Saved data entries:
|---|
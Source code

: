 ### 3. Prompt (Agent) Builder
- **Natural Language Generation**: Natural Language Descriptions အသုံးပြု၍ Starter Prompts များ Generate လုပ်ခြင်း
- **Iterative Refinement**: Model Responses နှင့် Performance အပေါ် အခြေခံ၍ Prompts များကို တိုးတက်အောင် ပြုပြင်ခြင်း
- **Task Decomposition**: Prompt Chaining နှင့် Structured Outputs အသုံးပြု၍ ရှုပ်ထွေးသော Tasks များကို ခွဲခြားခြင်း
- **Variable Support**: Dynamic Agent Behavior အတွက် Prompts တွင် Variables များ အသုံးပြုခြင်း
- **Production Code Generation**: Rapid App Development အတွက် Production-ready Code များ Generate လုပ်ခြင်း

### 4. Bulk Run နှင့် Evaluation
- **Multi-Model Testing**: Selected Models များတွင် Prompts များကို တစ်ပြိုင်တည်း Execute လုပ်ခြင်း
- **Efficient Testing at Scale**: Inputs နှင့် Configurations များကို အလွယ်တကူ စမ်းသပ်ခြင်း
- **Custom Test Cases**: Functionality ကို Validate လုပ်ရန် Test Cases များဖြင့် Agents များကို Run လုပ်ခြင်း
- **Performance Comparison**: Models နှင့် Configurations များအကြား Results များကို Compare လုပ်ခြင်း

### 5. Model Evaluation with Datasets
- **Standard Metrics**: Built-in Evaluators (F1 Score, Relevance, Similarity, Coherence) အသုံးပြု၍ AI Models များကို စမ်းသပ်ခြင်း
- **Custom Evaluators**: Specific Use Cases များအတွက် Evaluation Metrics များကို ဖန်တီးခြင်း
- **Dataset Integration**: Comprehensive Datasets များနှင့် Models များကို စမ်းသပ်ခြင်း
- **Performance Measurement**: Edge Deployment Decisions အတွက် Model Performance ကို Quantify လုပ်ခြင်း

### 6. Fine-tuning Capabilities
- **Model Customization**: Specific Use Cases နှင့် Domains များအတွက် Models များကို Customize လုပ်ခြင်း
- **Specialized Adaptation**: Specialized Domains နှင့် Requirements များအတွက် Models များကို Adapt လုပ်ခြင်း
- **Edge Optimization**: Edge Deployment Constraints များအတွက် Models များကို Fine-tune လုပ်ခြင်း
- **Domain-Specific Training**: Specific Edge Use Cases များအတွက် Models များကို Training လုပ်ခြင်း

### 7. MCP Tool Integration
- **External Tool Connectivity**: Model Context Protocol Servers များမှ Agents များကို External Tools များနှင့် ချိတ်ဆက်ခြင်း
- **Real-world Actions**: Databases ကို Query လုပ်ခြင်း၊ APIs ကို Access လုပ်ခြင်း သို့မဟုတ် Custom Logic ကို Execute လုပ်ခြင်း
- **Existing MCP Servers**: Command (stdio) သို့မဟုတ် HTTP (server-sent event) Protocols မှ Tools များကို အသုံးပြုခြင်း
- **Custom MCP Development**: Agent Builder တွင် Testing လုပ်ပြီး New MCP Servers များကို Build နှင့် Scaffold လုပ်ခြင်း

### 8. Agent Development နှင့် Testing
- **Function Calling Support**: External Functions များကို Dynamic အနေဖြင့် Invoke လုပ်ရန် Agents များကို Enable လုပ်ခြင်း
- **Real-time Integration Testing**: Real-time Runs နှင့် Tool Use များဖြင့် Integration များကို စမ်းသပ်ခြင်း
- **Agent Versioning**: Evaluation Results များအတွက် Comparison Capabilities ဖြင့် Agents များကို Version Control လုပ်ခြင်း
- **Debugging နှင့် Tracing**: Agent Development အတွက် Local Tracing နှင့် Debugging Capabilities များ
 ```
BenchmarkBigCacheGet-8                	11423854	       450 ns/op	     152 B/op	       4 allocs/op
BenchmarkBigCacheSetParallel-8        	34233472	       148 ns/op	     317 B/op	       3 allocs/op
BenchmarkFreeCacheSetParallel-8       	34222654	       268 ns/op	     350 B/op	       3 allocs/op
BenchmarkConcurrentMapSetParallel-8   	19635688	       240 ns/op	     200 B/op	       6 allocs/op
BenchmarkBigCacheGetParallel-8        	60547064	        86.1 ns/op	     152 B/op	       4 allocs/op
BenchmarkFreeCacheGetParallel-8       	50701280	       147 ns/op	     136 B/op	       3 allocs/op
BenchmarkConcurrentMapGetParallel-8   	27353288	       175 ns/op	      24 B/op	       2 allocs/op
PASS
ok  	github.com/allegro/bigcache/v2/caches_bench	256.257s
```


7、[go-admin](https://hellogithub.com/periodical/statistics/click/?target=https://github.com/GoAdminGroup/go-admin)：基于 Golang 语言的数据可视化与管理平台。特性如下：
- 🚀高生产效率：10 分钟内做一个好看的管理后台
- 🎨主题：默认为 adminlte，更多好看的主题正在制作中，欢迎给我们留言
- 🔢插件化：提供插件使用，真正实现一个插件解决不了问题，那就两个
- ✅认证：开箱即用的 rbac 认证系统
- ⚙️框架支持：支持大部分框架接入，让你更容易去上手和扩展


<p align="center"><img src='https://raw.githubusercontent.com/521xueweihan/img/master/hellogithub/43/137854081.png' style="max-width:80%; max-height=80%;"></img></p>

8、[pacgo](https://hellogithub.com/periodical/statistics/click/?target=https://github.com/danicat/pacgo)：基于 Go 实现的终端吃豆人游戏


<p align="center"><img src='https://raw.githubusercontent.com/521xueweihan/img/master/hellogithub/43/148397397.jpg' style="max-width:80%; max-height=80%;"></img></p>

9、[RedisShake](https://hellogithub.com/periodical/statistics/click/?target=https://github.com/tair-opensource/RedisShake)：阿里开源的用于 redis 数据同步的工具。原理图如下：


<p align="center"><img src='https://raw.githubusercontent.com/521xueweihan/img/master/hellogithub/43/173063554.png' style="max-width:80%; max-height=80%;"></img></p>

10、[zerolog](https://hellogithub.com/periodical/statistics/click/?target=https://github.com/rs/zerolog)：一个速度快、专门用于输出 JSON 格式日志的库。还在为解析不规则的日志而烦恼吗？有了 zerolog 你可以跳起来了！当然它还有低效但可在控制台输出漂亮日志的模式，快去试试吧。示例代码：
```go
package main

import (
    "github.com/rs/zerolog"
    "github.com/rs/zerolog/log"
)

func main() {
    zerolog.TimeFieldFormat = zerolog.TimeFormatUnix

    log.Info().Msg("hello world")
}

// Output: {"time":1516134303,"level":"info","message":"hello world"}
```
|---|
#### What you need to do
Which lines of the records above hold the word "Generate"? Copy each one out.

#### Response area
- **Natural Language Generation**: Natural Language Descriptions အသုံးပြု၍ Starter Prompts များ Generate လုပ်ခြင်း
- **Production Code Generation**: Rapid App Development အတွက် Production-ready Code များ Generate လုပ်ခြင်း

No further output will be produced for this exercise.